| Try it |
Below are entries. Copy exactly the lines running from the line that holds "Fears | 0.667" to the line that holds "URW: Speculating war", with both ends included.

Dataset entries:
--- START ---

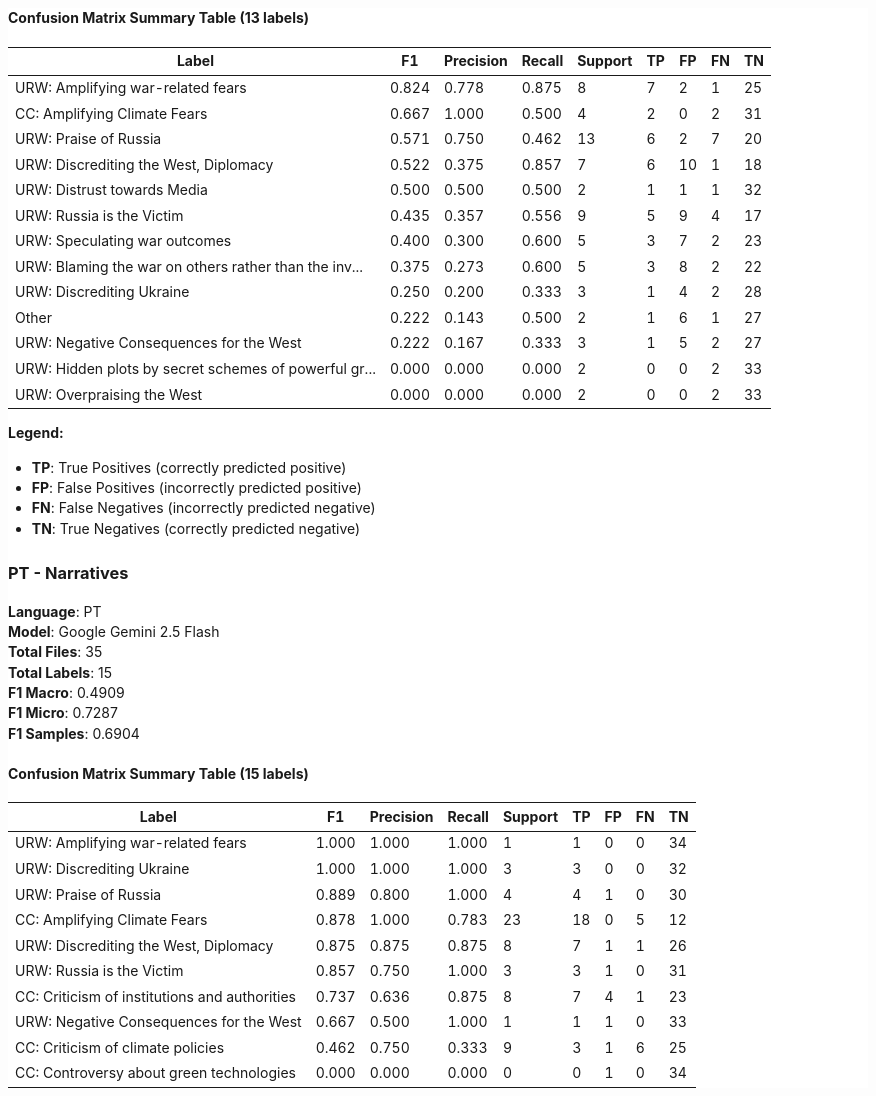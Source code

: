 #### Confusion Matrix Summary Table (13 labels)

| Label | F1 | Precision | Recall | Support | TP | FP | FN | TN |
|-------|----|-----------|--------|---------|----|----|----|----|
| URW: Amplifying war-related fears | 0.824 | 0.778 | 0.875 |   8 |  7 |  2 |  1 |  25 |
| CC: Amplifying Climate Fears | 0.667 | 1.000 | 0.500 |   4 |  2 |  0 |  2 |  31 |
| URW: Praise of Russia | 0.571 | 0.750 | 0.462 |  13 |  6 |  2 |  7 |  20 |
| URW: Discrediting the West, Diplomacy | 0.522 | 0.375 | 0.857 |   7 |  6 | 10 |  1 |  18 |
| URW: Distrust towards Media | 0.500 | 0.500 | 0.500 |   2 |  1 |  1 |  1 |  32 |
| URW: Russia is the Victim | 0.435 | 0.357 | 0.556 |   9 |  5 |  9 |  4 |  17 |
| URW: Speculating war outcomes | 0.400 | 0.300 | 0.600 |   5 |  3 |  7 |  2 |  23 |
| URW: Blaming the war on others rather than the inv... | 0.375 | 0.273 | 0.600 |   5 |  3 |  8 |  2 |  22 |
| URW: Discrediting Ukraine | 0.250 | 0.200 | 0.333 |   3 |  1 |  4 |  2 |  28 |
| Other | 0.222 | 0.143 | 0.500 |   2 |  1 |  6 |  1 |  27 |
| URW: Negative Consequences for the West | 0.222 | 0.167 | 0.333 |   3 |  1 |  5 |  2 |  27 |
| URW: Hidden plots by secret schemes of powerful gr... | 0.000 | 0.000 | 0.000 |   2 |  0 |  0 |  2 |  33 |
| URW: Overpraising the West | 0.000 | 0.000 | 0.000 |   2 |  0 |  0 |  2 |  33 |

**Legend:**
- **TP**: True Positives (correctly predicted positive)
- **FP**: False Positives (incorrectly predicted positive)
- **FN**: False Negatives (incorrectly predicted negative)
- **TN**: True Negatives (correctly predicted negative)


### PT - Narratives

**Language**: PT  
**Model**: Google Gemini 2.5 Flash  
**Total Files**: 35  
**Total Labels**: 15  
**F1 Macro**: 0.4909  
**F1 Micro**: 0.7287  
**F1 Samples**: 0.6904  

#### Confusion Matrix Summary Table (15 labels)

| Label | F1 | Precision | Recall | Support | TP | FP | FN | TN |
|-------|----|-----------|--------|---------|----|----|----|----|
| URW: Amplifying war-related fears | 1.000 | 1.000 | 1.000 |   1 |  1 |  0 |  0 |  34 |
| URW: Discrediting Ukraine | 1.000 | 1.000 | 1.000 |   3 |  3 |  0 |  0 |  32 |
| URW: Praise of Russia | 0.889 | 0.800 | 1.000 |   4 |  4 |  1 |  0 |  30 |
| CC: Amplifying Climate Fears | 0.878 | 1.000 | 0.783 |  23 | 18 |  0 |  5 |  12 |
| URW: Discrediting the West, Diplomacy | 0.875 | 0.875 | 0.875 |   8 |  7 |  1 |  1 |  26 |
| URW: Russia is the Victim | 0.857 | 0.750 | 1.000 |   3 |  3 |  1 |  0 |  31 |
| CC: Criticism of institutions and authorities | 0.737 | 0.636 | 0.875 |   8 |  7 |  4 |  1 |  23 |
| URW: Negative Consequences for the West | 0.667 | 0.500 | 1.000 |   1 |  1 |  1 |  0 |  33 |
| CC: Criticism of climate policies | 0.462 | 0.750 | 0.333 |   9 |  3 |  1 |  6 |  25 |
| CC: Controversy about green technologies | 0.000 | 0.000 | 0.000 |   0 |  0 |  1 |  0 |  34 |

--- END ---

| Output |
| CC: Amplifying Climate Fears | 0.667 | 1.000 | 0.500 |   4 |  2 |  0 |  2 |  31 |
| URW: Praise of Russia | 0.571 | 0.750 | 0.462 |  13 |  6 |  2 |  7 |  20 |
| URW: Discrediting the West, Diplomacy | 0.522 | 0.375 | 0.857 |   7 |  6 | 10 |  1 |  18 |
| URW: Distrust towards Media | 0.500 | 0.500 | 0.500 |   2 |  1 |  1 |  1 |  32 |
| URW: Russia is the Victim | 0.435 | 0.357 | 0.556 |   9 |  5 |  9 |  4 |  17 |
| URW: Speculating war outcomes | 0.400 | 0.300 | 0.600 |   5 |  3 |  7 |  2 |  23 |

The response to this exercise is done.